純粋な拳法の腕では一也に匹敵するか、場合によっては一也よりやや優れているようにも見えた。寡黙な人物で、口を開くとすれば修行に必要なことを除けば、修行内容が一也の命を脅かしかねないと見た際にその旨を老師に告げるぐらいだった。まあ、その忠告が通って修行が中止になることは無かったが(苦笑)。
再会 作中での沖一也と弁慶の再会は第2話でのことである。
直接の再会シーンは描かれておらず、第1話のラストでドグマの襲撃を奇跡的に逃れるも、仮面ライダースーパー1に自力で変身する術を持たない一也が、そのヒントを求めて幼少時に修業を積んだ赤心時に身を寄せたのが弁慶との再会で、一也が赤心寺にその姿を見せた時には既に多くの修行僧と共に拳法の稽古に励んでいた。
恐らく、一也は赤心寺に身を寄せた際に、惑星改造用改造人間の手術に前後したすべての事情を玄海老師と弁慶に話したのだろう。
本来はアリゾナの国際宇宙開発研究所のコントロール・ルームからの操作で必要に応じてスーパー1になる筈だった一也だったが、コントロール・ルームは闇の王国ドグマの襲撃を受けて破壊され、一也は自力で変身する術を失った。
恩師ヘンリー博士(大月ウルフ)の助言で、自力による変身の呼吸を身に着けるべく特訓に挑む一也だったが、結局そのヒントもつかめぬまま研究所はファイヤーコングによる再度の襲撃を受けて壊滅。ヘンリー博士を初めとする研究員たちは皆殺しにされたと見られたが、一也はその混乱の中で偶然に変身の呼吸を発し、スーパー1への変身を遂げて日本に逃れたのだった。
その経緯を知っていたと見られる玄海老師は一也に変身の呼吸を掴む為に修業を積ませていたが、ドグマの魔手が身近に迫ったことで、玄海老師は一也の地獄稽古を命じた。
地獄稽古とは、要するに百人組手で、弁慶はその過酷さゆえに命の危険もあると進言したが、上述した様に中止になることは勿論なかった(苦笑)。
同じ赤心少林拳の門弟が次々とかかってくるのを打ち倒す一也の前に99人目として立ちはだかったのが弁慶で、100人目として立ちはだかったのが玄海老師だった。

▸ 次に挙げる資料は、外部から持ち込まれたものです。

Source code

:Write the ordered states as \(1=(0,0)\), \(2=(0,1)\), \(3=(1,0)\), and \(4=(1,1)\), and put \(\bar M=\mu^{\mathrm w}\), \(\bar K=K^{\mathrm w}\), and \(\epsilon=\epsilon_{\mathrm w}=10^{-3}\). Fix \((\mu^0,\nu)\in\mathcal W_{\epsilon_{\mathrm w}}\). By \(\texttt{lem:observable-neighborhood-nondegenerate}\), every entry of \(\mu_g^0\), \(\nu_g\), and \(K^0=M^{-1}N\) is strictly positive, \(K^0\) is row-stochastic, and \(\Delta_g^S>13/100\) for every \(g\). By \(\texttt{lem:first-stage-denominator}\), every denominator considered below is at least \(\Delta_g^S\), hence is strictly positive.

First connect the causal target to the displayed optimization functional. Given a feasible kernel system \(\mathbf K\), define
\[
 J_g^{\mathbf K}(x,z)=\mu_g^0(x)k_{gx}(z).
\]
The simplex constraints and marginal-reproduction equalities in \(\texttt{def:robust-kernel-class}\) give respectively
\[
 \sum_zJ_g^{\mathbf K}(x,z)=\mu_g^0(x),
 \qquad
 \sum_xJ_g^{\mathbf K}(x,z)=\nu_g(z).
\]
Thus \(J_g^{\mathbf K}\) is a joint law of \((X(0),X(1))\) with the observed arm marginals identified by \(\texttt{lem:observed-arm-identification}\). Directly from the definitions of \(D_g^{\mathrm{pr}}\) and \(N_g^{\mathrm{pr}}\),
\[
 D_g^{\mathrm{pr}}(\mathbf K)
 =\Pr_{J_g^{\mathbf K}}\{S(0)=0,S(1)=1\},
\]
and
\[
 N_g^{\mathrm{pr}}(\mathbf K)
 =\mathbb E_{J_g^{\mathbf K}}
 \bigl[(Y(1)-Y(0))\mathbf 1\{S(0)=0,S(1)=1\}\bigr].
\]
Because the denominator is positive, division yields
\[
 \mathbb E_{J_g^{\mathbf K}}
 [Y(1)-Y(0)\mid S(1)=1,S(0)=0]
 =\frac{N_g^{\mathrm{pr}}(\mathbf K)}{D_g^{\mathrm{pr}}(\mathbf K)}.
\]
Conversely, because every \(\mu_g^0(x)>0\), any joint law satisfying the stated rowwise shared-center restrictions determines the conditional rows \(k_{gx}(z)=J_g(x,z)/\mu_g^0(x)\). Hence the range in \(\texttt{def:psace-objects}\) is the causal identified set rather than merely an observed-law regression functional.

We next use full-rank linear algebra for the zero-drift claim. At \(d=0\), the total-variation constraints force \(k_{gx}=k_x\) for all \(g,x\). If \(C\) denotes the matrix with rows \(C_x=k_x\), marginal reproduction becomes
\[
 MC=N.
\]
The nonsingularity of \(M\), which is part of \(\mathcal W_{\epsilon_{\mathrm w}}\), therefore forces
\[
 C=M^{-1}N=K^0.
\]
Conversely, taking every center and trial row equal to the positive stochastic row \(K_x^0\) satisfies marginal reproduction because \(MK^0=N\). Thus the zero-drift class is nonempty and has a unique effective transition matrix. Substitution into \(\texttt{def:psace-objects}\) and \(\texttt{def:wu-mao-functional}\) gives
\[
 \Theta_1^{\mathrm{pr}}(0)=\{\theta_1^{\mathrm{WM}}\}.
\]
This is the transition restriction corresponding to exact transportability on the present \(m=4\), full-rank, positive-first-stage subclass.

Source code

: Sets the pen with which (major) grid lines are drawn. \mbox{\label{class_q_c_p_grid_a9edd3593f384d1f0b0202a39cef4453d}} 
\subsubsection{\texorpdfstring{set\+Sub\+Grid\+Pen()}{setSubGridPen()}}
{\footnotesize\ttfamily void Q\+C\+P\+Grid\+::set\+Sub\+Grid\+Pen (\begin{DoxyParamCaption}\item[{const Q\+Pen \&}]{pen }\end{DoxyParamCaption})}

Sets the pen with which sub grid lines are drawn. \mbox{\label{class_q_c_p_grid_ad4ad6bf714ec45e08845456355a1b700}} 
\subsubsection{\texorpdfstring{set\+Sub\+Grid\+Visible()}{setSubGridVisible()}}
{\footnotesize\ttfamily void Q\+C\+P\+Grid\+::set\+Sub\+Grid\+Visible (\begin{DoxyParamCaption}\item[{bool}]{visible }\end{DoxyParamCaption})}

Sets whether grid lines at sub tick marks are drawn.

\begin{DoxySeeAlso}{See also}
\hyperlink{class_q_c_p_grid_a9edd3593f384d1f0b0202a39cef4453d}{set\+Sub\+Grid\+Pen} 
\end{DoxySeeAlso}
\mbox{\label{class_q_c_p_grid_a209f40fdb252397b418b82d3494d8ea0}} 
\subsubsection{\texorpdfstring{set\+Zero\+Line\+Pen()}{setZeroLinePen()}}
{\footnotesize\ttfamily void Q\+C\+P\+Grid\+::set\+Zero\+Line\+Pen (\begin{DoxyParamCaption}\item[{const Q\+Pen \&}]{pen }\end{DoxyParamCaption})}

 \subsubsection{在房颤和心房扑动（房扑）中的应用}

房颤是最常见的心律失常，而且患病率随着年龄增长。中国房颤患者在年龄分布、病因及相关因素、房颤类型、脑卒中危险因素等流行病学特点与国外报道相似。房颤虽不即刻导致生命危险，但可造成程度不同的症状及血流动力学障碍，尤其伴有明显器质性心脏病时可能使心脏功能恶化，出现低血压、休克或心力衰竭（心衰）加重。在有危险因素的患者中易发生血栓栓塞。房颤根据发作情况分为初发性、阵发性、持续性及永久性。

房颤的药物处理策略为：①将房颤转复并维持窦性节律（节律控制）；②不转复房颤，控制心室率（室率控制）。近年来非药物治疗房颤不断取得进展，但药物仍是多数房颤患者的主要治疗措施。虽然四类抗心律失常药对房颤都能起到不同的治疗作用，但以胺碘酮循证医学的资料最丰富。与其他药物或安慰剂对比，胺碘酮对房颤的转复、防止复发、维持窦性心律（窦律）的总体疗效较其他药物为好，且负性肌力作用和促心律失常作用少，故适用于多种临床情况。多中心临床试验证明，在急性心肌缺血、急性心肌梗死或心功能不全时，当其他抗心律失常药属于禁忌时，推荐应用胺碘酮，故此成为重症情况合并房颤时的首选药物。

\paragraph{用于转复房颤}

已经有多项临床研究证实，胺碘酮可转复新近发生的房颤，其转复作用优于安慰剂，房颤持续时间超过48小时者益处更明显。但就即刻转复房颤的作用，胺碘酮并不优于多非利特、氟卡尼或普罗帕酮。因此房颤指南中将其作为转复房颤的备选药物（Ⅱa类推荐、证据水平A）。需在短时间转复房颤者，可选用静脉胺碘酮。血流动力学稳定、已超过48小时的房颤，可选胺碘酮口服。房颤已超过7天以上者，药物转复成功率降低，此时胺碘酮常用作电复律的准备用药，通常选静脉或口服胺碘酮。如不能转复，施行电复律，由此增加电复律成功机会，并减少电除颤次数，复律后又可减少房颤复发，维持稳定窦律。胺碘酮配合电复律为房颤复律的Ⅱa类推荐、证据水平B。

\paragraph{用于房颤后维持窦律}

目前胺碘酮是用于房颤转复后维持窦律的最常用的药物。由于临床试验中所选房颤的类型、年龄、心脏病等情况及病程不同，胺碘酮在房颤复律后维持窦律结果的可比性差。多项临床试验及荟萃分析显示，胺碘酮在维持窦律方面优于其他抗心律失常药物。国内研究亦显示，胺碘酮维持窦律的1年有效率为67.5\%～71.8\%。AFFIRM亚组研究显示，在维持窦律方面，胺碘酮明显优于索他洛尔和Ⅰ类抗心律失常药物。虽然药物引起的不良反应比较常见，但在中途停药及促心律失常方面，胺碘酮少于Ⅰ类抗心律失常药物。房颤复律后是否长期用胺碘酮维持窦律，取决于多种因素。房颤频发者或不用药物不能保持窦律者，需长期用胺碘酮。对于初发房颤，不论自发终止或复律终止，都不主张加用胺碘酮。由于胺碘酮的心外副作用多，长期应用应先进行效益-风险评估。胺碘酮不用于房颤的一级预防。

99人目の弁慶を倒したところで玄海老師の急襲を受けた一也は崖下に落とされたが、その瞬間に発動した呼吸法がヒントとなって、一也は自力で仮面ライダースーパー1に変身出来る様になった。
このとき、弁慶を初めとする100人近い修行僧達が我がことのように喜び、大拍手で一也を祝福するという、仮面ライダー史上最も多い人数が目撃した初変身(←自力によらないものは除いてます)となった(笑)。

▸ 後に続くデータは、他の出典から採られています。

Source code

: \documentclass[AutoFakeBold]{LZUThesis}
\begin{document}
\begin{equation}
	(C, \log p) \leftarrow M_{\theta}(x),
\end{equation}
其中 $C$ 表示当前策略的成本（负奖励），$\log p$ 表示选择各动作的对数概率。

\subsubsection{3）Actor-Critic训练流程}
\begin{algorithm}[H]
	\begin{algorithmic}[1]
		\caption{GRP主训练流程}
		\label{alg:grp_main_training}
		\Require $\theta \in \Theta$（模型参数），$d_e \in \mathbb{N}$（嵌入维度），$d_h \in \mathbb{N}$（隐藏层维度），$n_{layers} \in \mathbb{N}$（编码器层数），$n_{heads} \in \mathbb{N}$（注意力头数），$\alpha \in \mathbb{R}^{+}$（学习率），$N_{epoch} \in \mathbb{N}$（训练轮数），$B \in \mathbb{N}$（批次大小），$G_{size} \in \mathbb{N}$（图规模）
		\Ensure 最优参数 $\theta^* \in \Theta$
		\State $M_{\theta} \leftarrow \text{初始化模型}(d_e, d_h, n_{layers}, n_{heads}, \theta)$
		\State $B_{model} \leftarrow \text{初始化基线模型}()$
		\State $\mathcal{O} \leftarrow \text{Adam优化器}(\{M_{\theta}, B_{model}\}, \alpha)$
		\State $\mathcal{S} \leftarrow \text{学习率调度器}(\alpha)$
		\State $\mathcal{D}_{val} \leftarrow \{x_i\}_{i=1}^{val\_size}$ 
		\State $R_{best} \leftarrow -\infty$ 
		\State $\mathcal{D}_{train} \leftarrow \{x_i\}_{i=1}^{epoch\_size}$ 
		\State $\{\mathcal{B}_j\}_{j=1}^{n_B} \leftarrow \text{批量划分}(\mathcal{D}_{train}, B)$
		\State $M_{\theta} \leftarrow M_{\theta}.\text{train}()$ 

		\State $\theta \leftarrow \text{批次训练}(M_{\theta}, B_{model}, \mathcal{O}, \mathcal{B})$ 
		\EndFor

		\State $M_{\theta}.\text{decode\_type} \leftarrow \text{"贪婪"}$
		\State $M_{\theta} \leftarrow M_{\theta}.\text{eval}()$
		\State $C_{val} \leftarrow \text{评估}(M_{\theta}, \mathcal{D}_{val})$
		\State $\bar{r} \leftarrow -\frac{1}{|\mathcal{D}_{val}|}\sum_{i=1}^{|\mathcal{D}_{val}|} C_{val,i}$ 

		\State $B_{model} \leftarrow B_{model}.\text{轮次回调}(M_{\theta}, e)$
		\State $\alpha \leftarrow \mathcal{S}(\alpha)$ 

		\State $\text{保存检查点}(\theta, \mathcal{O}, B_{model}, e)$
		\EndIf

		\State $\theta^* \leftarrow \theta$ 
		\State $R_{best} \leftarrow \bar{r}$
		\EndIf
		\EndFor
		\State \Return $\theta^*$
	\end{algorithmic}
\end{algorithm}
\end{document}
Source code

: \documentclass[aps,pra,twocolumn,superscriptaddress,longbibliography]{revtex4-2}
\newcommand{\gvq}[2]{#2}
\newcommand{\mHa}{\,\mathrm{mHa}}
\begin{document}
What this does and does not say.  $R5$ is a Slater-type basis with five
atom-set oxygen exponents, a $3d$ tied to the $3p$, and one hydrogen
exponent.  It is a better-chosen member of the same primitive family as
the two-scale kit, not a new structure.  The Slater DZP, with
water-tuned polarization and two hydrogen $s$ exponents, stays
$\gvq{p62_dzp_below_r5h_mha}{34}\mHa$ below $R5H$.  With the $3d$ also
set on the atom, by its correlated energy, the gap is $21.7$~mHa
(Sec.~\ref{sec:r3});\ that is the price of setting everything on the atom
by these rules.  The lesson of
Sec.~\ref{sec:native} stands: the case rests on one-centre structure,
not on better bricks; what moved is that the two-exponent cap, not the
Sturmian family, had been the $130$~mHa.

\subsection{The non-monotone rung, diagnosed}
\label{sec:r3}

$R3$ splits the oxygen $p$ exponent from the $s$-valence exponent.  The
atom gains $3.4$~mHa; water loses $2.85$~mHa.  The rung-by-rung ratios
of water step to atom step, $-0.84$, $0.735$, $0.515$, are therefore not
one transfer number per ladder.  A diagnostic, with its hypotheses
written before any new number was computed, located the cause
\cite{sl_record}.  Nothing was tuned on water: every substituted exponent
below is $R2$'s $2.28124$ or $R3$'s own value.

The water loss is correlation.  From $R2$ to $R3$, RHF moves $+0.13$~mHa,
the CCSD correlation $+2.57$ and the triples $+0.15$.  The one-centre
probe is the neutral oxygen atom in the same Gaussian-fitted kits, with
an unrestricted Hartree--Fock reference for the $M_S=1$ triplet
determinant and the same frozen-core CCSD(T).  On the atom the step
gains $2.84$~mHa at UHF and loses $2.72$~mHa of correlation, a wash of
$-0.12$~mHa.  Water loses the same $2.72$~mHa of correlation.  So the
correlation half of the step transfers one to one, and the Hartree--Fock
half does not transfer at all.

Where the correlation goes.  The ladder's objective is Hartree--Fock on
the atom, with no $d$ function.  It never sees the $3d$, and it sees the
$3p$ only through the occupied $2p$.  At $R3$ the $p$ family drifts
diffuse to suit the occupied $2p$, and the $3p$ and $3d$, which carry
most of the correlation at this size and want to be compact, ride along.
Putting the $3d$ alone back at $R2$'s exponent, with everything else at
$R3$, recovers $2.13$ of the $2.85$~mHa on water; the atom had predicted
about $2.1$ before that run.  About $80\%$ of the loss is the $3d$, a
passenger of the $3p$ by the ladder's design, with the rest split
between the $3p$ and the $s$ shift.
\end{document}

勿論、かかる経緯を経た上は玄海老師も弁慶も一也の対ドグマ戦に協力することとなった。もっとも、玄海老師や弁慶が赤心寺を離れた回数は多くなく、大半はドグマ怪人に対抗する手段を求めて特別な修行を志願した一也に協力するもので、弁慶の役割は玄海老師の補佐が多かった。
それが端的に表れたのは第12話と第13話だろう。
第12話中盤で、スーパー1は拳法家・大石秀人(大西徹哉)に扮していたドグマ怪人ライギョンを倒した。だが、その本体はライギョンに寄生していたドグマ怪人ギョストマで、そのことを知らなかった一也は倒した筈の大石が生きていることに周章狼狽し、その心の隙を突かれたことで一敗地に塗れた。

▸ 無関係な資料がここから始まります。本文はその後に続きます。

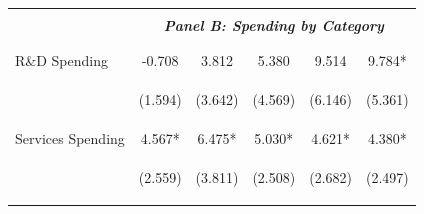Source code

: \documentclass[dv_diss_main.tex]{subfiles}
\begin{document}
\begin{table}[H]
\begin{center}
{\begin{tabular}{lccccc}
    \cmidrule{2-6}
    \vspace{-1.5pt} & \vspace{-1.5pt} & \vspace{-1.5pt} & \vspace{-1.5pt} & \vspace{-1.5pt} \\
    & \multicolumn{5}{c}{\textit{\textbf{Panel B: Spending by Category}}} \\ 
    \vspace{-1.5pt} & \vspace{-1.5pt} & \vspace{-1.5pt} & \vspace{-1.5pt} & \vspace{-1.5pt} \\ 
    \cmidrule{2-6}
    \vspace{-1.5pt} & \vspace{-1.5pt} & \vspace{-1.5pt} & \vspace{-1.5pt} & \vspace{-1.5pt} \\
    R\&D Spending & -0.708 & 3.812 & 5.380 & 9.514 & 9.784* \\
    \vspace{4pt} & \begin{footnotesize}(1.594)\end{footnotesize} & \begin{footnotesize}(3.642)\end{footnotesize} & \begin{footnotesize}(4.569)\end{footnotesize} & \begin{footnotesize}(6.146)\end{footnotesize} & \begin{footnotesize}(5.361)\end{footnotesize} \\
    Services Spending & 4.567* & 6.475* & 5.030* & 4.621* & 4.380* \\
    \vspace{4pt} & \begin{footnotesize}(2.559)\end{footnotesize} & \begin{footnotesize}(3.811)\end{footnotesize} & \begin{footnotesize}(2.508)\end{footnotesize} & \begin{footnotesize}(2.682)\end{footnotesize} & \begin{footnotesize}(2.497)\end{footnotesize} \\

\end{tabular}}
\end{center}
\end{table}
\end{document}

このとき、一也を助けたのは大石の正体を怪しんで山を下りてきていた玄海老師と弁慶だった。
体の傷よりも、心の傷の方が大きかった一也はその悔しさからただただ「獣のように強くなる(玄海老師談)。」のを求めて憤怒の形相で孤独に修業を積み、様子を心配してやってきた草波ハルミ(田中由美子)に対しても、持参したおせち料理を叩き飛ばして「大石秀人を倒すまで俺に正月は無い!帰れ!」という程荒んでいた。
それを諭し、平常心を取り戻すヒントを与えたのは玄海老師だったが、やがて一也は平常心を取り戻し、老師の教えで梅花の技を会得すると、獅子舞に化けて大石道場に侵入した。ちなみにこのとき、獅子舞の後ろ半身を演じたのは弁慶である(笑)。
友情と悲劇 かくして主に裏方的に沖一也を支えた弁慶だったが、恐らくこれは両者が対等だったからだろう。
漫画『新仮面ライダーSPIRITS』の回想によると、弁慶には義経という姉(勿論同作品のオリジナルキャラ)がいて、弁慶は一也と姉が一緒になって赤心少林拳玄海流を継承し、自らは同じ赤心少林拳の一派である黒沼流を継ぎたいと考えていた(弁慶は自身を「乱暴者」と自認し、自分には「邪拳」とされた黒沼流が相応しいと思っていた)。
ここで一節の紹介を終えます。